:: Document images with source code ::
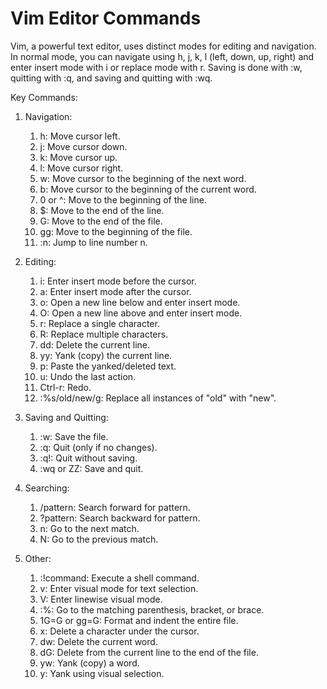 # Vim Editor Commands

Vim, a powerful text editor, uses distinct modes for editing and navigation. In normal mode, you can navigate using h, j, k, l (left, down, up, right) and enter insert mode with i or replace mode with r. Saving is done with :w, quitting with :q, and saving and quitting with :wq.

Key Commands:

1. Navigation:
   1. h: Move cursor left.
   1. j: Move cursor down.
   1. k: Move cursor up.
   1. l: Move cursor right.
   1. w: Move cursor to the beginning of the next word.
   1. b: Move cursor to the beginning of the current word.
   1. 0 or ^: Move to the beginning of the line.
   1. $: Move to the end of the line.
   1. G: Move to the end of the file.
   1. gg: Move to the beginning of the file.
   1. :n: Jump to line number n.

1. Editing:
   1. i: Enter insert mode before the cursor.
   1. a: Enter insert mode after the cursor.
   1. o: Open a new line below and enter insert mode.
   1. O: Open a new line above and enter insert mode.
   1. r: Replace a single character.
   1. R: Replace multiple characters.
   1. dd: Delete the current line.
   1. yy: Yank (copy) the current line.
   1. p: Paste the yanked/deleted text.
   1. u: Undo the last action.
   1. Ctrl-r: Redo.
   1. :%s/old/new/g: Replace all instances of "old" with "new".

1. Saving and Quitting:
   1. :w: Save the file.
   1. :q: Quit (only if no changes).
   1. :q!: Quit without saving.
   1. :wq or ZZ: Save and quit.

1. Searching:
   1. /pattern: Search forward for pattern.
   1. ?pattern: Search backward for pattern.
   1. n: Go to the next match.
   1. N: Go to the previous match.

1. Other:
   1. :!command: Execute a shell command.
   1. v: Enter visual mode for text selection.
   1. V: Enter linewise visual mode.
   1. :%: Go to the matching parenthesis, bracket, or brace.
   1. 1G=G or gg=G: Format and indent the entire file.
   1. x: Delete a character under the cursor.
   1. dw: Delete the current word.
   1. dG: Delete from the current line to the end of the file.
   1. yw: Yank (copy) a word.
   1. y: Yank using visual selection.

:: Work instructions ::
The task calls for duplicating the data exactly, with no images kept.

:: Task solution ::
 # Vim Editor Commands

Vim, a powerful text editor, uses distinct modes for editing and navigation. In normal mode, you can navigate using h, j, k, l (left, down, up, right) and enter insert mode with i or replace mode with r. Saving is done with :w, quitting with :q, and saving and quitting with :wq.

Key Commands:

1. Navigation:
   1. h: Move cursor left.
   1. j: Move cursor down.
   1. k: Move cursor up.
   1. l: Move cursor right.
   1. w: Move cursor to the beginning of the next word.
   1. b: Move cursor to the beginning of the current word.
   1. 0 or ^: Move to the beginning of the line.
   1. $: Move to the end of the line.
   1. G: Move to the end of the file.
   1. gg: Move to the beginning of the file.
   1. :n: Jump to line number n.

1. Editing:
   1. i: Enter insert mode before the cursor.
   1. a: Enter insert mode after the cursor.
   1. o: Open a new line below and enter insert mode.
   1. O: Open a new line above and enter insert mode.
   1. r: Replace a single character.
   1. R: Replace multiple characters.
   1. dd: Delete the current line.
   1. yy: Yank (copy) the current line.
   1. p: Paste the yanked/deleted text.
   1. u: Undo the last action.
   1. Ctrl-r: Redo.
   1. :%s/old/new/g: Replace all instances of "old" with "new".

1. Saving and Quitting:
   1. :w: Save the file.
   1. :q: Quit (only if no changes).
   1. :q!: Quit without saving.
   1. :wq or ZZ: Save and quit.

1. Searching:
   1. /pattern: Search forward for pattern.
   1. ?pattern: Search backward for pattern.
   1. n: Go to the next match.
   1. N: Go to the previous match.

1. Other:
   1. :!command: Execute a shell command.
   1. v: Enter visual mode for text selection.
   1. V: Enter linewise visual mode.
   1. :%: Go to the matching parenthesis, bracket, or brace.
   1. 1G=G or gg=G: Format and indent the entire file.
   1. x: Delete a character under the cursor.
   1. dw: Delete the current word.
   1. dG: Delete from the current line to the end of the file.
   1. yw: Yank (copy) a word.
   1. y: Yank using visual selection.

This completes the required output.